_PROVIDED MATERIAL:_
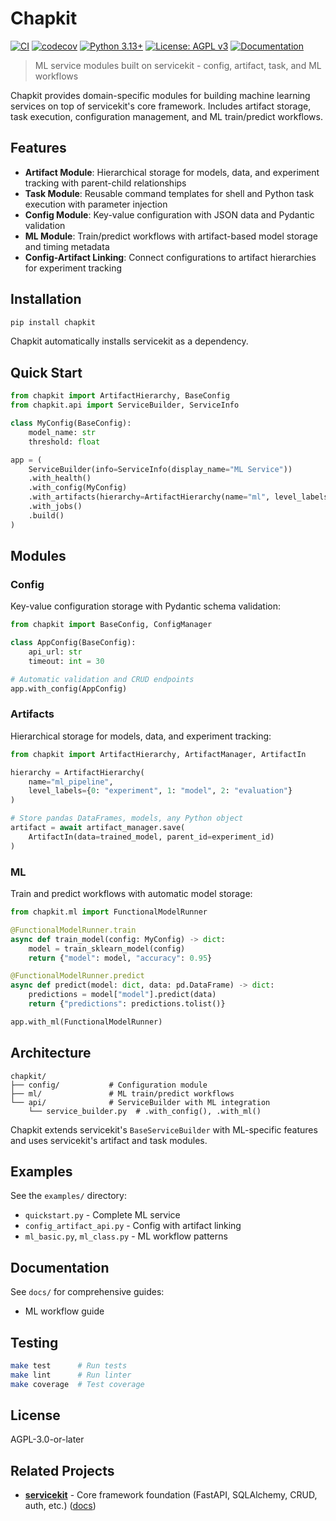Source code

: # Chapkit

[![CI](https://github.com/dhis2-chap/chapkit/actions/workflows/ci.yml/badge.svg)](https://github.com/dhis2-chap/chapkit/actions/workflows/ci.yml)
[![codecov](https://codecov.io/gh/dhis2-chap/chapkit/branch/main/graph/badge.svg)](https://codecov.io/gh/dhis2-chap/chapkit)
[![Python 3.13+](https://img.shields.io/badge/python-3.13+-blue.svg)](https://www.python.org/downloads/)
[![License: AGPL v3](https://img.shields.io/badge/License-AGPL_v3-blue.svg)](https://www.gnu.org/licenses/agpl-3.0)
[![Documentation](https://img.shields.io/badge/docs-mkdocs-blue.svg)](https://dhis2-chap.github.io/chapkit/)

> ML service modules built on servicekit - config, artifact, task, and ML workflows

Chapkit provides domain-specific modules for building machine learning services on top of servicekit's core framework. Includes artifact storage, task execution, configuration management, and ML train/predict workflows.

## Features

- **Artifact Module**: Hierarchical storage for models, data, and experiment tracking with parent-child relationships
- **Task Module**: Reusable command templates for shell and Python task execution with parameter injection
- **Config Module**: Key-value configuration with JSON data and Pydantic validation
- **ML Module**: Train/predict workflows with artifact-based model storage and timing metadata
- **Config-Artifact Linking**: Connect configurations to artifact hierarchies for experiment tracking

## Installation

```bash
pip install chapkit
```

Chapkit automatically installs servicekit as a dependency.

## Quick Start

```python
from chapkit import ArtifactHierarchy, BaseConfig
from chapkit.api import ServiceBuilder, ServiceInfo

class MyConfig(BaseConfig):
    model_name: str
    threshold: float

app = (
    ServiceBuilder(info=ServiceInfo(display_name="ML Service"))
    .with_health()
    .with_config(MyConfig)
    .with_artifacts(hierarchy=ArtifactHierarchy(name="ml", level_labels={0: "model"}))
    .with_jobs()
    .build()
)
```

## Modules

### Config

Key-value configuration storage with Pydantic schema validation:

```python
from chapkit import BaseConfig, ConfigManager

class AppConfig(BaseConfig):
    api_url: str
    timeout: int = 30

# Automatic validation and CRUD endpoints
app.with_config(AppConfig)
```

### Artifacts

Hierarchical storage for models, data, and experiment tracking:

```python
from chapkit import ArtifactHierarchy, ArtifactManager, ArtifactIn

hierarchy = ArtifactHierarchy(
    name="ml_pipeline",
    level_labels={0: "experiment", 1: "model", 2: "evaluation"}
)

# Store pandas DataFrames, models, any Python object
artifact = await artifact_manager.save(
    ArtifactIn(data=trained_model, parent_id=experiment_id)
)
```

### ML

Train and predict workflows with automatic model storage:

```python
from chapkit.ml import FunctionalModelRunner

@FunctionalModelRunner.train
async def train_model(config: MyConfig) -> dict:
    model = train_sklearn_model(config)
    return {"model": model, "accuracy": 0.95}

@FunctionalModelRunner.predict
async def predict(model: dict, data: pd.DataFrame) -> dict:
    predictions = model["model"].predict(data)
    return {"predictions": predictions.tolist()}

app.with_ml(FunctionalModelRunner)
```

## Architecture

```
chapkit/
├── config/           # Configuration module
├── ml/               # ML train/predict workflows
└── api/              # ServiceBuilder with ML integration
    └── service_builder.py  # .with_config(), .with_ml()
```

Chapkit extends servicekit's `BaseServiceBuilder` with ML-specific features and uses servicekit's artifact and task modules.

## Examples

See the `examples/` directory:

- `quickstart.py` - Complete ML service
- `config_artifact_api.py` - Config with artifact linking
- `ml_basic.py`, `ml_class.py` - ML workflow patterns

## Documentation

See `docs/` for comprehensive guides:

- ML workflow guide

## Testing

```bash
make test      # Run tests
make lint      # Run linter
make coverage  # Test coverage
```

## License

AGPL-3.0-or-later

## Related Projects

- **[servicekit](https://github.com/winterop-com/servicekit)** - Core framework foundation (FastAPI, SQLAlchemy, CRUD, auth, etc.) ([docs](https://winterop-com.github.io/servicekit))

==

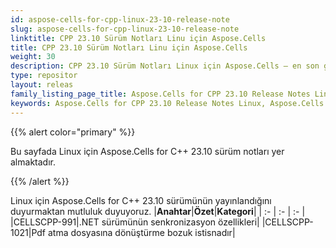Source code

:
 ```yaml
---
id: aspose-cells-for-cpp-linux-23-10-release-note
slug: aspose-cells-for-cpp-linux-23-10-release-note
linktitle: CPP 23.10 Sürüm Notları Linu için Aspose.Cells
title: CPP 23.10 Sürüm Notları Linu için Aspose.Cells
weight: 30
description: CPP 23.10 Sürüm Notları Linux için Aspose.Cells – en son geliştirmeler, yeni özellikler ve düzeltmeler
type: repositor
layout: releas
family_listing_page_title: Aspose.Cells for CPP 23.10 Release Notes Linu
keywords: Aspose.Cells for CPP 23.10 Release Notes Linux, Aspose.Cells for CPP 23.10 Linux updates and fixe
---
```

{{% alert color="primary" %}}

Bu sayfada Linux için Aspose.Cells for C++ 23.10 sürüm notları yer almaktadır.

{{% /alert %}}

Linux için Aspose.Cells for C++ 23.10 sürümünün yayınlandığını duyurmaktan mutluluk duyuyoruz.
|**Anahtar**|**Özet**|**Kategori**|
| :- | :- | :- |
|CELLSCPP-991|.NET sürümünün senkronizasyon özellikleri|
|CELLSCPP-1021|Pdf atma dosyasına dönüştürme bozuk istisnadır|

---

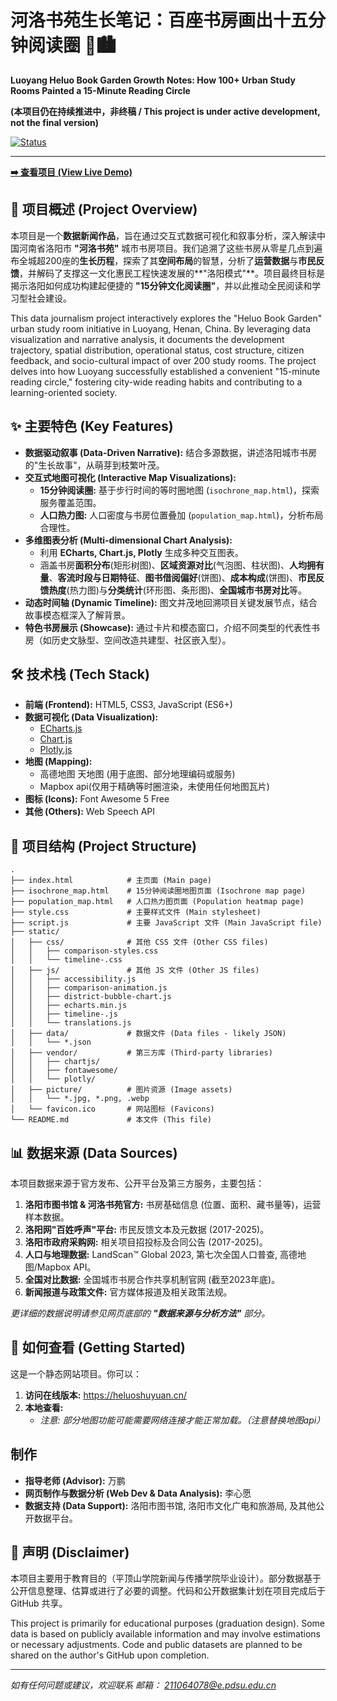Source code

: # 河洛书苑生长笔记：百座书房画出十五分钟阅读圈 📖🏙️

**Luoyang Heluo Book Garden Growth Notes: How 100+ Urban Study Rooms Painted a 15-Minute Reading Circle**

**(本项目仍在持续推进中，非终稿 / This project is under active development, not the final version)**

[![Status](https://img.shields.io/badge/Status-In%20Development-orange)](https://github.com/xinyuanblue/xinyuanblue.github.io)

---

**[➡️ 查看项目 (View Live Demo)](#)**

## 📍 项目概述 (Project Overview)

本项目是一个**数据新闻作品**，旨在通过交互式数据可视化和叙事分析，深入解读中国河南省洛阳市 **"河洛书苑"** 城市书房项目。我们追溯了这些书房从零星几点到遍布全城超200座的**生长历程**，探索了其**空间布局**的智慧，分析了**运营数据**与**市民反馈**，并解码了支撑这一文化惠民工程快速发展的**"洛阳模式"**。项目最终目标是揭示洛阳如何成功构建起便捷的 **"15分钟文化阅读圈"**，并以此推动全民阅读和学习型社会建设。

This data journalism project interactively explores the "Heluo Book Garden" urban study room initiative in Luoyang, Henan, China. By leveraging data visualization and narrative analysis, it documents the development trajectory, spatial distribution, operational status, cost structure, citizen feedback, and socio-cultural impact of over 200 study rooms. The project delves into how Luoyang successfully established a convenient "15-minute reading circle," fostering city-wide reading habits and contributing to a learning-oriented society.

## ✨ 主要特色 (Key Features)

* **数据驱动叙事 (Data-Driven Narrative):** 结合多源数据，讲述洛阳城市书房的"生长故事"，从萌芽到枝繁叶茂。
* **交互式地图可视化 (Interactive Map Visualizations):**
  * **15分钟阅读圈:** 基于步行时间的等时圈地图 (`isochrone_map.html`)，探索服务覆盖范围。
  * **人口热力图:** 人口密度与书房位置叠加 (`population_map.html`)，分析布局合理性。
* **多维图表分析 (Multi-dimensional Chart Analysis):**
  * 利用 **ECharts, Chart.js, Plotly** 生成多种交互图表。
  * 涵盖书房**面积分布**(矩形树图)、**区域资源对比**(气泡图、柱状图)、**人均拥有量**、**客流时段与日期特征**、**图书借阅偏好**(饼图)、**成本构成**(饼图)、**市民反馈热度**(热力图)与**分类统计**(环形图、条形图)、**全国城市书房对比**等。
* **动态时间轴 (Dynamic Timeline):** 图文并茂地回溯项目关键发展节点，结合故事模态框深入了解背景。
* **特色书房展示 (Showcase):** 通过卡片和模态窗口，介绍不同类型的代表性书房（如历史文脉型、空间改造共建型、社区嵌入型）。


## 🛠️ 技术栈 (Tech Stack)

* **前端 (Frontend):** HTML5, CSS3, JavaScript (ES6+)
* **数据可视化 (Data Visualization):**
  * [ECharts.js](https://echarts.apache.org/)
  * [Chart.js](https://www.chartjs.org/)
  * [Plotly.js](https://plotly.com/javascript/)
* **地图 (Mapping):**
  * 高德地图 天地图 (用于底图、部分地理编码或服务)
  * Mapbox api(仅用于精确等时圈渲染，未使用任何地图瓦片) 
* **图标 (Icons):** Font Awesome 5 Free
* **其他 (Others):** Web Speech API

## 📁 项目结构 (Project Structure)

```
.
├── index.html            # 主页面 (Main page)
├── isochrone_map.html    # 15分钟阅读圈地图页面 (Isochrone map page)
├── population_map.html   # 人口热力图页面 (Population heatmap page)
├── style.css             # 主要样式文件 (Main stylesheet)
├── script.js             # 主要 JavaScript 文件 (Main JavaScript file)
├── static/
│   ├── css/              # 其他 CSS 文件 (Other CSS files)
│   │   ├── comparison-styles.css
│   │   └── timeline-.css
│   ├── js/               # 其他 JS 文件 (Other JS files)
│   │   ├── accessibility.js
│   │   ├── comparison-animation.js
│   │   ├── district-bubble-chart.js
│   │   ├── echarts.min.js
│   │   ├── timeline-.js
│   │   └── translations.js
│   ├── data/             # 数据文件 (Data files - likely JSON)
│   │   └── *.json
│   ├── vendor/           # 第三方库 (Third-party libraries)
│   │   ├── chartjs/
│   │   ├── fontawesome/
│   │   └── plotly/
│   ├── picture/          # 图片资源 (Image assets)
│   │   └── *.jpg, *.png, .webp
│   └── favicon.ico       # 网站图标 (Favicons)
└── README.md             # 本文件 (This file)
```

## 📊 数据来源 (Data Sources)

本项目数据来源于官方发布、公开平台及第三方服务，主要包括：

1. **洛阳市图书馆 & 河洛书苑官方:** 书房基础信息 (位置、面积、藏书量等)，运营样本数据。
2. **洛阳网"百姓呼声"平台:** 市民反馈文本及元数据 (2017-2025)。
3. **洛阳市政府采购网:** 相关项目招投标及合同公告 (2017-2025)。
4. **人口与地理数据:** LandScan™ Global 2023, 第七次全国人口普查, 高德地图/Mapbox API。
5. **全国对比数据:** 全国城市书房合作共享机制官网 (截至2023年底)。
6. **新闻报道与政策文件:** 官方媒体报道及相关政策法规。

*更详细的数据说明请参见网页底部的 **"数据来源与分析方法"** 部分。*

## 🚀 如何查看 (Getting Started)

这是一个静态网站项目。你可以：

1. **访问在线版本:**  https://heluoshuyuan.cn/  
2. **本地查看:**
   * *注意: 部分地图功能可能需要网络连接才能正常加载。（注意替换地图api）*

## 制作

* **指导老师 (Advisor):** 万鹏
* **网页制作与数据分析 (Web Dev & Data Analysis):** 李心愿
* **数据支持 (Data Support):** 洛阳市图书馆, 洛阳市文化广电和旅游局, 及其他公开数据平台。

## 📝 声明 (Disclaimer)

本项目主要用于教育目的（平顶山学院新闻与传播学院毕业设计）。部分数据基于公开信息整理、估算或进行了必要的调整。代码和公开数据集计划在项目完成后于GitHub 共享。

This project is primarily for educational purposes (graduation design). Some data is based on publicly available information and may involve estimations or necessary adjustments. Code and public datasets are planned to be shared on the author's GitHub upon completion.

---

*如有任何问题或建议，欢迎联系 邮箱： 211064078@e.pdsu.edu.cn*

_EXERCISE:_ Look through the material and say how many lines hold "CELLSCPP". Give the number only.

_TASK SOLUTION:_ 2